Exercise
Could you copy each line of the listing that holds "Format"?
-- Opening Marker --
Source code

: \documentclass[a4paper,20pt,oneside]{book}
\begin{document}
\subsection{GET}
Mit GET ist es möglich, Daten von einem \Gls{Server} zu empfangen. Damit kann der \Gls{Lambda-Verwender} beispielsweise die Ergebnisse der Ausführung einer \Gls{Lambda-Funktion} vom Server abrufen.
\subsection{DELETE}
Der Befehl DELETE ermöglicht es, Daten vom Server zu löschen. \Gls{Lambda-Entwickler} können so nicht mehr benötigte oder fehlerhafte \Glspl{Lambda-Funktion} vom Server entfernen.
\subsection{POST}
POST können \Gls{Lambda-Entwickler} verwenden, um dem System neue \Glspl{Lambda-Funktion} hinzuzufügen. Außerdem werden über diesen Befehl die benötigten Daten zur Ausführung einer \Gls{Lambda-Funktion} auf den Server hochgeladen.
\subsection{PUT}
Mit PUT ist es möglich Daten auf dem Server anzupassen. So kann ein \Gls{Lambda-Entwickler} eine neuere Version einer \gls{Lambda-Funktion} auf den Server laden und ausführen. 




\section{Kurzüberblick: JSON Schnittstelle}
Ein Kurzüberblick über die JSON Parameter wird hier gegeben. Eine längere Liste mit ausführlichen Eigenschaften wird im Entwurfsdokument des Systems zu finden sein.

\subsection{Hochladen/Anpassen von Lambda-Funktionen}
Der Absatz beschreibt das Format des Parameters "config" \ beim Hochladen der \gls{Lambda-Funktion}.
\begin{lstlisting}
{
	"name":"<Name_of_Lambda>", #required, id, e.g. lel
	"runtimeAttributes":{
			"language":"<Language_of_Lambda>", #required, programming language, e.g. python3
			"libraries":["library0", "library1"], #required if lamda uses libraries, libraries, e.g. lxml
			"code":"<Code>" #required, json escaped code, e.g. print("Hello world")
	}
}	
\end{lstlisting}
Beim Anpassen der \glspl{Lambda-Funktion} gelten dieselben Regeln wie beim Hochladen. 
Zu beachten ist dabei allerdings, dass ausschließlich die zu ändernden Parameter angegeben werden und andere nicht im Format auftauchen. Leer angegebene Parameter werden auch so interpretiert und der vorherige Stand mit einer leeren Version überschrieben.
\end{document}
-- Closing Marker --
Answer to this exercise
Der Absatz beschreibt das Format des Parameters "config" \ beim Hochladen der \gls{Lambda-Funktion}.
Zu beachten ist dabei allerdings, dass ausschließlich die zu ändernden Parameter angegeben werden und andere nicht im Format auftauchen. Leer angegebene Parameter werden auch so interpretiert und der vorherige Stand mit einer leeren Version überschrieben.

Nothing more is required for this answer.